* **ABOUT THIS EXERCISE**:
Write out the listing, please, but only from its first line through the line containing "Baire category analogues", exactly as given and without pictures.

•••••

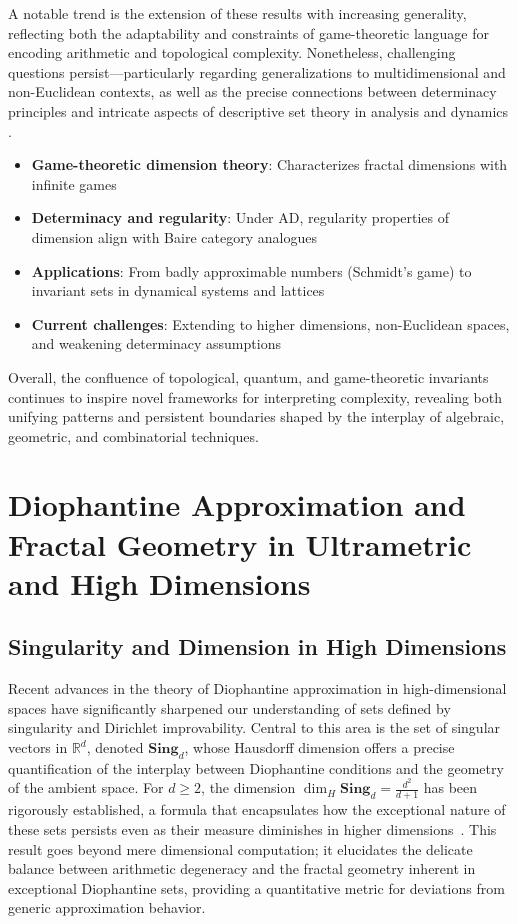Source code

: A notable trend is the extension of these results with increasing generality, reflecting both the adaptability and constraints of game-theoretic language for encoding arithmetic and topological complexity. Nonetheless, challenging questions persist—particularly regarding generalizations to multidimensional and non-Euclidean contexts, as well as the precise connections between determinacy principles and intricate aspects of descriptive set theory in analysis and dynamics \cite{ref80}.

\begin{itemize}
    \item \textbf{Game-theoretic dimension theory}: Characterizes fractal dimensions with infinite games
    \item \textbf{Determinacy and regularity}: Under AD, regularity properties of dimension align with Baire category analogues
    \item \textbf{Applications}: From badly approximable numbers (Schmidt's game) to invariant sets in dynamical systems and lattices
    \item \textbf{Current challenges}: Extending to higher dimensions, non-Euclidean spaces, and weakening determinacy assumptions
\end{itemize}

Overall, the confluence of topological, quantum, and game-theoretic invariants continues to inspire novel frameworks for interpreting complexity, revealing both unifying patterns and persistent boundaries shaped by the interplay of algebraic, geometric, and combinatorial techniques.

\section{Diophantine Approximation and Fractal Geometry in Ultrametric and High Dimensions}

\subsection{Singularity and Dimension in High Dimensions}

Recent advances in the theory of Diophantine approximation in high-dimensional spaces have significantly sharpened our understanding of sets defined by singularity and Dirichlet improvability. Central to this area is the set of singular vectors in $\mathbb{R}^d$, denoted $\mathbf{Sing}_d$, whose Hausdorff dimension offers a precise quantification of the interplay between Diophantine conditions and the geometry of the ambient space. For $d \geq 2$, the dimension $\dim_H \mathbf{Sing}_d = \frac{d^2}{d+1}$ has been rigorously established, a formula that encapsulates how the exceptional nature of these sets persists even as their measure diminishes in higher dimensions~\cite{ref109}. This result goes beyond mere dimensional computation; it elucidates the delicate balance between arithmetic degeneracy and the fractal geometry inherent in exceptional Diophantine sets, providing a quantitative metric for deviations from generic approximation behavior.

•••••

* **ANSWER BOX**:
Source code

: A notable trend is the extension of these results with increasing generality, reflecting both the adaptability and constraints of game-theoretic language for encoding arithmetic and topological complexity. Nonetheless, challenging questions persist—particularly regarding generalizations to multidimensional and non-Euclidean contexts, as well as the precise connections between determinacy principles and intricate aspects of descriptive set theory in analysis and dynamics \cite{ref80}.

\begin{itemize}
    \item \textbf{Game-theoretic dimension theory}: Characterizes fractal dimensions with infinite games
    \item \textbf{Determinacy and regularity}: Under AD, regularity properties of dimension align with Baire category analogues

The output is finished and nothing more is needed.